• _Work to complete_:
The response should be the records below, repeated exactly, with each picture left out.

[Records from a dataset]
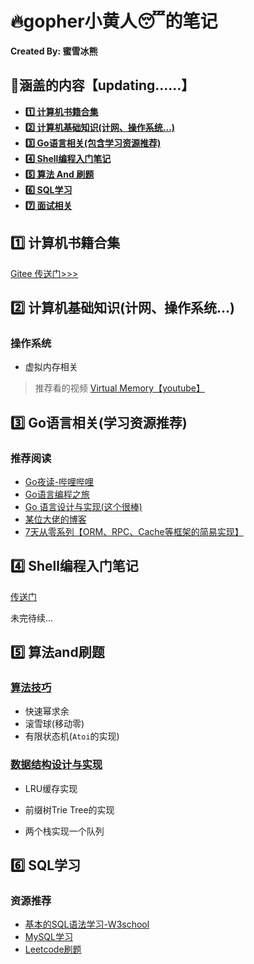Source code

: # :fire:gopher小黄人:sleeping:的笔记

**Created By: 蜜雪冰熊**

## :blue_book:涵盖的内容【updating......】

- **<a href="#books">:one: 计算机书籍合集</a>**
- **<a href="#basic">:two: 计算机基础知识(计网、操作系统...)</a>**
- **<a href="#go">:three: Go语言相关(包含学习资源推荐)</a>**
- **<a href="#shell">:four: Shell编程入门笔记</a>**
- **<a href="#算法">:five: 算法 And 刷题</a>**
- **<a href="#sql">:six: SQL学习</a>**
- **<a href="#sql">:seven: 面试相关</a>**
## <a name="books">:one: 计算机书籍合集</a>

[Gitee 传送门>>>](https://gitee.com/wdy_go/CS-Books)

## <a name="basic">:two: 计算机基础知识(计网、操作系统...)</a>

### 操作系统

- 虚拟内存相关

> 推荐看的视频 [Virtual Memory【youtube】](https://youtube.com/playlist?list=PLiwt1iVUib9s2Uo5BeYmwkDFUh70fJPxX)

## <a name="go">:three: Go语言相关(学习资源推荐)</a>

### 推荐阅读
- [Go夜读-哔哩哔哩](https://space.bilibili.com/326749661?from=search&seid=1752206758356276456)
- [Go语言编程之旅](https://golang2.eddycjy.com/)
- [Go 语言设计与实现(这个很棒)](https://draveness.me/golang/)
- [某位大佬的博客](https://mojotv.cn/404#Go%E8%BF%9B%E9%98%B6)
- [7天从零系列【ORM、RPC、Cache等框架的简易实现】](https://geektutu.com/post/gee.html)

## <a name="shell">:four: Shell编程入门笔记</a>

[传送门](https://github.com/code4EE/yun-notes/blob/main/index_of_notes/shell.md)

未完待续...


## <a name="算法">:five: 算法and刷题</a>
### [算法技巧](https://github.com/code4EE/yun-notes/blob/main/index_of_notes/算法技巧.md)

- 快速幂求余
- 滚雪球(移动零)
- 有限状态机(`Atoi`的实现)

### [数据结构设计与实现](https://github.com/code4EE/yun-notes/blob/main/index_of_notes/algorithm.md)

- LRU缓存实现

- 前缀树Trie Tree的实现

- 两个栈实现一个队列


## <a name="sql">:six: SQL学习</a>

### 资源推荐

- [基本的SQL语法学习-W3school](https://www.w3schools.com/sql/sql_intro.asp)
- [MySQL学习](https://www.begtut.com/mysql/mysql-tutorial.html)
- [Leetcode刷题]()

• _Answer to the problem_:
Source code

: # :fire:gopher小黄人:sleeping:的笔记

**Created By: 蜜雪冰熊**

## :blue_book:涵盖的内容【updating......】

- **<a href="#books">:one: 计算机书籍合集</a>**
- **<a href="#basic">:two: 计算机基础知识(计网、操作系统...)</a>**
- **<a href="#go">:three: Go语言相关(包含学习资源推荐)</a>**
- **<a href="#shell">:four: Shell编程入门笔记</a>**
- **<a href="#算法">:five: 算法 And 刷题</a>**
- **<a href="#sql">:six: SQL学习</a>**
- **<a href="#sql">:seven: 面试相关</a>**
## <a name="books">:one: 计算机书籍合集</a>

[Gitee 传送门>>>](https://gitee.com/wdy_go/CS-Books)

## <a name="basic">:two: 计算机基础知识(计网、操作系统...)</a>

### 操作系统

- 虚拟内存相关

> 推荐看的视频 [Virtual Memory【youtube】](https://youtube.com/playlist?list=PLiwt1iVUib9s2Uo5BeYmwkDFUh70fJPxX)

## <a name="go">:three: Go语言相关(学习资源推荐)</a>

### 推荐阅读
- [Go夜读-哔哩哔哩](https://space.bilibili.com/326749661?from=search&seid=1752206758356276456)
- [Go语言编程之旅](https://golang2.eddycjy.com/)
- [Go 语言设计与实现(这个很棒)](https://draveness.me/golang/)
- [某位大佬的博客](https://mojotv.cn/404#Go%E8%BF%9B%E9%98%B6)
- [7天从零系列【ORM、RPC、Cache等框架的简易实现】](https://geektutu.com/post/gee.html)

## <a name="shell">:four: Shell编程入门笔记</a>

[传送门](https://github.com/code4EE/yun-notes/blob/main/index_of_notes/shell.md)

未完待续...


## <a name="算法">:five: 算法and刷题</a>
### [算法技巧](https://github.com/code4EE/yun-notes/blob/main/index_of_notes/算法技巧.md)

- 快速幂求余
- 滚雪球(移动零)
- 有限状态机(`Atoi`的实现)

### [数据结构设计与实现](https://github.com/code4EE/yun-notes/blob/main/index_of_notes/algorithm.md)

- LRU缓存实现

- 前缀树Trie Tree的实现

- 两个栈实现一个队列


## <a name="sql">:six: SQL学习</a>

### 资源推荐

- [基本的SQL语法学习-W3school](https://www.w3schools.com/sql/sql_intro.asp)
- [MySQL学习](https://www.begtut.com/mysql/mysql-tutorial.html)
- [Leetcode刷题]()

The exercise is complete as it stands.